EL PASO – When Stacey Sowards’ parents moved to tropical East Kalimantan in Indonesia during her last year at Colorado College, little did she know that the new experience would guide her future academic achievements.
Sowards, an Associate Professor in the Department of Communication at the University of Texas at El Paso, first experienced Indonesia in 1994. It was not long before she started teaching Intercultural Communication at different locations in East Kalimantan.
She wrote her doctoral dissertation about environmental organizations working to protect orangutans in Indonesia. Sowards received a Fulbright scholarship in 2000 that allowed her to live in Indonesia for about a year and she has returned numerous times since then.
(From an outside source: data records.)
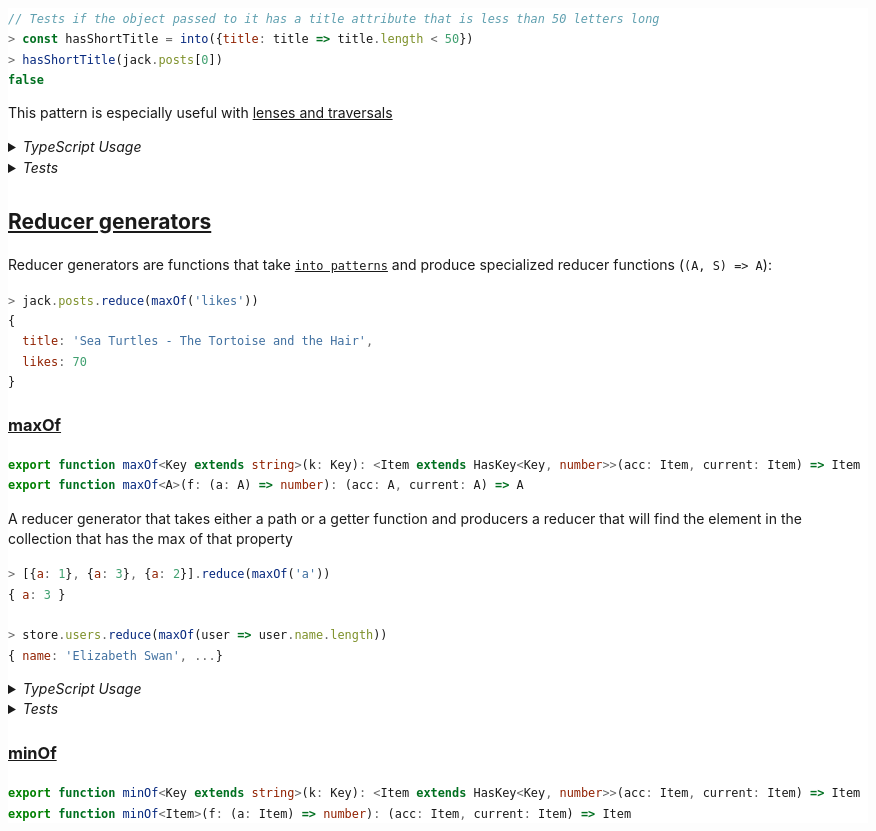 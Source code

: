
```js
// Tests if the object passed to it has a title attribute that is less than 50 letters long
> const hasShortTitle = into({title: title => title.length < 50})
> hasShortTitle(jack.posts[0])
false
```
This pattern is especially useful with [lenses and traversals](#guide)


<details><summary><em>TypeScript Usage</em></summary></details>

<details><summary><em>Tests</em></summary></details>


## <a href=reducer-generators>Reducer generators</a>
Reducer generators are functions that take [`into patterns`](#into) and produce specialized
reducer functions (`(A, S) => A`):

```js
> jack.posts.reduce(maxOf('likes'))
{
  title: 'Sea Turtles - The Tortoise and the Hair',
  likes: 70
}
```

### <a href='maxOf'>maxOf</a>
```typescript
export function maxOf<Key extends string>(k: Key): <Item extends HasKey<Key, number>>(acc: Item, current: Item) => Item
export function maxOf<A>(f: (a: A) => number): (acc: A, current: A) => A
```

A reducer generator that takes either a path or a getter function and producers 
a reducer that will find the element in the collection that has the max of that
property

```js
> [{a: 1}, {a: 3}, {a: 2}].reduce(maxOf('a'))
{ a: 3 }

> store.users.reduce(maxOf(user => user.name.length))
{ name: 'Elizabeth Swan', ...}
```


<details><summary><em>TypeScript Usage</em></summary></details>

<details><summary><em>Tests</em></summary></details>

### <a href='minOf'>minOf</a>
```typescript
export function minOf<Key extends string>(k: Key): <Item extends HasKey<Key, number>>(acc: Item, current: Item) => Item
export function minOf<Item>(f: (a: Item) => number): (acc: Item, current: Item) => Item
```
As a result of her extensive research in Indonesia, the U.S. Agency awarded her a $1 million grant for International Development. The grant focuses on the partnerships between the University of Texas at El Paso (UTEP), the University of Mulawarman and Rare, a non-profit conservation organization. In 2008 UTEP began partnering with Rare, as an environmental organization their primary goal is to determine the human behaviors that threaten the biodiversity.
The grant aims to improve research and promote understanding of these issues in the United States, said Sowards. “It’s for Indonesians to improve their research and understanding of climate issues and conservation issues.”
Through this collaboration Rare developed a two-year Master’s Environmental Training Program that focuses on leadership development, research methodology, conservation biology and communication theories.
According to Sowards’ colleague Sarah Ryan, the Master’s Program trains those who are already working in Environmental Conservation in Communication. The goal is to teach the people the proper behavior when dealing with the environment.
“The environmental conservation does not work if the citizens do not participate,” said Ryan. “We help to teach the people. It’s not okay to fish in March, because that’s when the fish are spawning.”
This program is taught in four locations right now – Indonesia, China, Mexico and the Philippines.
Because it is offered in Indonesia, it allowed Sowards to take more trips there, which eventually led to the partnership with the University of Mulawarman.
“UTEP has already established a relationship with Rare – now we are bringing in a new university,” said Sowards.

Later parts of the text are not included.